My first mash

The Homebrew Forum

Help Support The Homebrew Forum:

This site may earn a commission from merchant affiliate links, including eBay, Amazon, and others.

Alestar

Active Member
Joined
Apr 11, 2009
Messages
58
Reaction score
2
I've been homebrewing for a few years now, but yesterday was my first "real" attempt with mashing from scratch, rather than the "tinned extract and a few extra steeped goodies" approach that I have previously followed.

Running my figures through ProMash, I seem to have a mash efficiency (not brewhouse) of about 55%. I am aware of the dilemma between high mash efficiency and quality of output, but even so this sounds a little low to me.
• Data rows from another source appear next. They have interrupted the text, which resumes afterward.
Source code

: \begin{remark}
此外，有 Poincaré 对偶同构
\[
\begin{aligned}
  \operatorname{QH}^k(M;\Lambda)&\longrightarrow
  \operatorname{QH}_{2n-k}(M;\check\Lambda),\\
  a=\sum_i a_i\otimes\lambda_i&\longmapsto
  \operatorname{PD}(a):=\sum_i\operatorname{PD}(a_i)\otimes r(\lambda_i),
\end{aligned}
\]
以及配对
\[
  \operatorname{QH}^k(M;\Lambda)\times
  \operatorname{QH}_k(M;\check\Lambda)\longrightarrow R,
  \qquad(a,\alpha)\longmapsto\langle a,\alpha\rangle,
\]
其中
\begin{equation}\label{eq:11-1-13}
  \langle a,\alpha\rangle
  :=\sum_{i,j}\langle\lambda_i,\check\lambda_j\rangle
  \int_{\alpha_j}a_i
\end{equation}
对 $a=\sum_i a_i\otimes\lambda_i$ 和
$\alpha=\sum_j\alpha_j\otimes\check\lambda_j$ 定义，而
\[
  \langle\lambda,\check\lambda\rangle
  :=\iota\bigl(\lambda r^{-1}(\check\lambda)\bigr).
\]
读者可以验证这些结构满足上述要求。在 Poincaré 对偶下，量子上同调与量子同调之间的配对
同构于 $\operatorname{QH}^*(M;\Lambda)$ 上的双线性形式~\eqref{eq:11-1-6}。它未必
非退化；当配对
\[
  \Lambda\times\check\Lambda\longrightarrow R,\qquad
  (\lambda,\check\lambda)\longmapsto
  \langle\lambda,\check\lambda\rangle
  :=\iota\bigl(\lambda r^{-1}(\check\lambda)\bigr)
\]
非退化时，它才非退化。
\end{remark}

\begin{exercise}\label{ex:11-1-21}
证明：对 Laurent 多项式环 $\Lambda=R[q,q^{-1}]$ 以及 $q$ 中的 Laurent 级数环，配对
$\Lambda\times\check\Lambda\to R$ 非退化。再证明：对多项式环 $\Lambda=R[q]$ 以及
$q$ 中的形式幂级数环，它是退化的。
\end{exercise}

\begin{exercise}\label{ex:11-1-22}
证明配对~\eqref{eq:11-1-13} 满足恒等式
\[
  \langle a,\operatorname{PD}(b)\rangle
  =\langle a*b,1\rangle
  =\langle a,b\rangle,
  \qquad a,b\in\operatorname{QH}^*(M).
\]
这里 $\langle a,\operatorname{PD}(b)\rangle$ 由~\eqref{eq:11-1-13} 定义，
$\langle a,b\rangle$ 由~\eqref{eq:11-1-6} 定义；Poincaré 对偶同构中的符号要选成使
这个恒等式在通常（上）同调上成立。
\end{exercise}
I was just wondering if anyone had any tips, or indeed if it is anything to be worried about!

My mash went something like this:

Mash tun - insulated "Cool Box" style.

Grain bill -
5kg Maris Otter;
1kg light crystal malt;
1kg wheat malt;
0.5kg Cara Red;
0.25kg Special B.

Water - no treatment, nothing fancy, just pure Durham tap!

I added 15 litres of water at 73 deg. C, for a mash temperature of 66 deg. C. After one hour I stirred the mash: temperature had dropped to 60 deg. C so I added 1.25 litres of boiling water to take the temperature back to 66 deg. C. After half an hour more, temperature had dropped to 61 deg. C and I collected the first wort, 7.5 litres at 1.083 SG.
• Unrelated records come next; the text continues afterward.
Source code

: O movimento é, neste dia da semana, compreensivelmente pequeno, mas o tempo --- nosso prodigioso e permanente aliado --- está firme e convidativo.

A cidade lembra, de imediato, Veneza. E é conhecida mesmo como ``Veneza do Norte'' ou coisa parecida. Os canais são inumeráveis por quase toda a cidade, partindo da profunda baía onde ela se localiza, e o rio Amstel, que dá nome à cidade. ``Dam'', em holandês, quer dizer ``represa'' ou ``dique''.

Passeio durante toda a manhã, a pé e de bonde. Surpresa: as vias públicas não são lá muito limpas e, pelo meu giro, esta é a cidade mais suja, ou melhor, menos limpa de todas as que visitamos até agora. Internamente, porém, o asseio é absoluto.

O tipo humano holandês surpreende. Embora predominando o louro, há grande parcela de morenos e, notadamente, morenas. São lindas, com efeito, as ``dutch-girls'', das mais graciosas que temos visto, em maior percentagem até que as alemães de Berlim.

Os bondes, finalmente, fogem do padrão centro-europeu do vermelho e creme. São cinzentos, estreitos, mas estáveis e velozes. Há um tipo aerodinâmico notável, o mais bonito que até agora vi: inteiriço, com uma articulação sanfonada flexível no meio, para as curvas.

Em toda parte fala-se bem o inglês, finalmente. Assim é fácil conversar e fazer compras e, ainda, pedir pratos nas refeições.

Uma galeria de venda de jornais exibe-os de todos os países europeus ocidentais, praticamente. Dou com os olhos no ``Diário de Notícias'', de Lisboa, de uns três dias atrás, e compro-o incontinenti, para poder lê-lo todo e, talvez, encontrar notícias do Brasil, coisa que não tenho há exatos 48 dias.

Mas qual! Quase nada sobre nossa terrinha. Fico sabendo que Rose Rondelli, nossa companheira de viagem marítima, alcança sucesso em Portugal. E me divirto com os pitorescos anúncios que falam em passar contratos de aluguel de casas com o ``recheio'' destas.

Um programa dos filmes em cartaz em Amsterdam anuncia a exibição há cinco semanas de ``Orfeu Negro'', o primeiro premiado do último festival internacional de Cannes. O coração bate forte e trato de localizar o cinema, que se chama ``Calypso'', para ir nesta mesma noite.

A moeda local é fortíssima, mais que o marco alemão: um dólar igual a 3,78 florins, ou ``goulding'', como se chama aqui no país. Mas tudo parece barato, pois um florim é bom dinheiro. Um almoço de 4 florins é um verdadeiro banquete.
I worried a little that the initial mash temperature may have been slightly low, so I decided to overcompensate for the second batch and added 10 litres of water at 76 deg. C, for a mash temperature of 70 deg. C. After a stir and half an hour waiting this had dropped to 63 deg. C and I collected the second running of wort, 10 litres at 1.048 SG.

Then to make up my boil volume of 30 litres, I sparged continuously (nothing fancy, a plate with holes in and jug of water job!) with 73 deg. C water for an additional 12.5 litres.

My total pre-boil volume of 30 litres was 1.045 SG (meaning the final sparging "averaged out" at about 1.020 SG by my rudimentary maths).

Just looking for any advice from old hands really. Should I worry about an efficiency of 55%? And if so, are there any "schoolboy blunders" immediately apparent from my method!

Cheers in advance for any help.
 
Hi Alestar

It's a nice feeling getting your first mash under your belt isn't it. :thumb:

55% mash efficiency seems a bit low - I would look at the temperature loss on the tun first you seem to be loosing far to much far too quickly - wrapping the coolbox in an old quilt works well, I wrap mine in a sleeping bag :grin:

I'm also a little unsure of your mash process - am I right in thinking you mashed, run off then mashed again?
 
I'm with Wez. I use a 'Thermos' cool box and over the course of 90 minutes lose little more than 1c, there's something wrong there. The total amount of insulation my coolbox gets is one cushion on the lid.
 
+2 for what Wez said. You shouldn't be losing that much temp that quickly. The mash relies on a constantly held temp to extract the required sugars. I too wrap mine up in a sleeping bag and i get -1C loss over a 90 min mash. I'd guess your low eff is due to the loss of temp during your mash period mate.
Good fun though isn't it? :thumb:
Well done for getting your first Ag brew under your belt-welcome to the dark side :clap:
 
Yep, it feels good to look at the fermentor in the corner of the living room and think: "I remember when all that was grain..." :P

I did kind of mash, run off, mash again, Wez, yes. To be precise I was planning to just batch sparge straight away, but when I saw the temperature drop in the first instance I thought: "It can't do any harm to leave it for another half hour with slightly hotter water before running off the second lot of wort." Making it up as I go along a bit!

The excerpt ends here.